А преданностью он не переставал поражать не только Улича и всех остальных воинов дружины, но и самого Гяура. Привыкнуть к такой преданности и такому повиновению, кажется, было невозможно.
42
— Прошу прощения, мадам. Очевидно, леди ошиблась или чего-то не поняла, — смущенно и раздосадованно проговорил Кристиан, наткнувшись в покоях маман Эжен на ее холодное безразличие. Ему и самому не нравилось, что Стеймен подняла его, не дав досмотреть свои холодные, неохватные, как гранитные валуны на берегу залива Солуэй-Ферт, шотландские сны.
Он все отступал и отступал к двери, пока строгий, не допускающий возражения голос маркизы не остановил его у самого порога.
— Я еще не отпустила вас, Кристиан.
— Уйти я смогу только с вашего согласия, маркиза.
— Подойдите поближе, не заставляйте меня повышать голос.
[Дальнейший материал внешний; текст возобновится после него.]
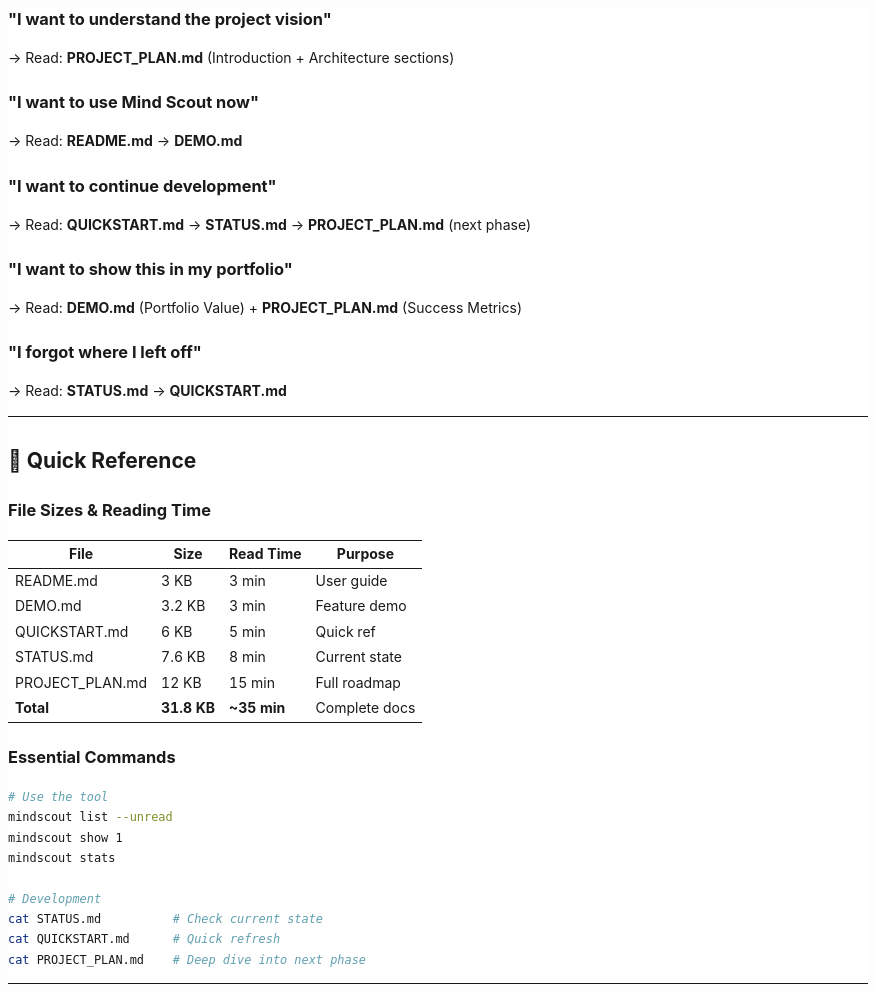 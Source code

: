 ### "I want to understand the project vision"
→ Read: **PROJECT_PLAN.md** (Introduction + Architecture sections)

### "I want to use Mind Scout now"
→ Read: **README.md** → **DEMO.md**

### "I want to continue development"
→ Read: **QUICKSTART.md** → **STATUS.md** → **PROJECT_PLAN.md** (next phase)

### "I want to show this in my portfolio"
→ Read: **DEMO.md** (Portfolio Value) + **PROJECT_PLAN.md** (Success Metrics)

### "I forgot where I left off"
→ Read: **STATUS.md** → **QUICKSTART.md**

---

## 🎯 Quick Reference

### File Sizes & Reading Time

| File | Size | Read Time | Purpose |
|------|------|-----------|---------|
| README.md | 3 KB | 3 min | User guide |
| DEMO.md | 3.2 KB | 3 min | Feature demo |
| QUICKSTART.md | 6 KB | 5 min | Quick ref |
| STATUS.md | 7.6 KB | 8 min | Current state |
| PROJECT_PLAN.md | 12 KB | 15 min | Full roadmap |
| **Total** | **31.8 KB** | **~35 min** | Complete docs |

### Essential Commands

```bash
# Use the tool
mindscout list --unread
mindscout show 1
mindscout stats

# Development
cat STATUS.md          # Check current state
cat QUICKSTART.md      # Quick refresh
cat PROJECT_PLAN.md    # Deep dive into next phase
```

---
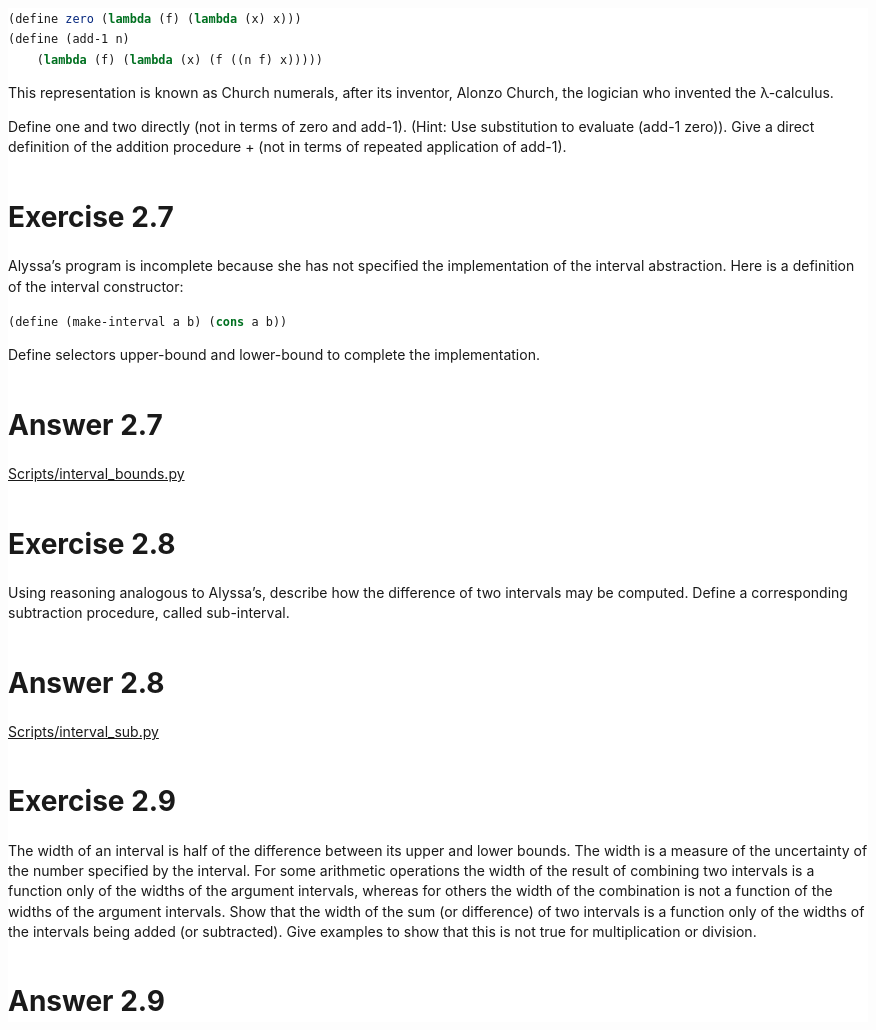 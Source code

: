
 ```scheme
(define zero (lambda (f) (lambda (x) x)))
(define (add-1 n)
    (lambda (f) (lambda (x) (f ((n f) x)))))
```

This representation is known as Church numerals, after its inventor, Alonzo Church, the logician who invented the λ-calculus.

Define one and two directly (not in terms of zero and add-1). (Hint: Use substitution to evaluate (add-1 zero)). Give a direct definition of the addition procedure + (not in terms of repeated application of add-1).


# Exercise 2.7

Alyssa’s program is incomplete because she has not specified the implementation of the interval abstraction. Here is a definition of the interval constructor:

```scheme
(define (make-interval a b) (cons a b))
```

Define selectors upper-bound and lower-bound to complete the implementation.

# Answer 2.7

[Scripts/interval_bounds.py](Scripts/interval_bounds.py)

# Exercise 2.8

Using reasoning analogous to Alyssa’s, describe how the difference of two intervals may be computed. Define a corresponding subtraction procedure, called sub-interval.

# Answer 2.8

[Scripts/interval_sub.py](Scripts/interval_sub.py)


# Exercise 2.9

The width of an interval is half of the difference between its upper and lower bounds. The width is a measure of the uncertainty of the number specified by the interval. For some arithmetic operations the width of the result of combining two intervals is a function only of the widths of the argument intervals, whereas for others the width of the combination is not a function of the widths of the argument intervals. Show that the width of the sum (or difference) of two intervals is a function only of the widths of the intervals being added (or subtracted). Give examples to show that this is not true for multiplication or division.

# Answer 2.9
Кристиан робко приблизился. Настолько, что Эжен смогла ощутить терпкий, отталкивающий запах мужского тела: букет из пота, несвежих волос под мышками и… табака. Каким же отвратительным показался маркизе в эти минуты дух — нет, не этого неухоженного шотландца, которого в принципе нетрудно будет отмыть, — а мужчины как такового!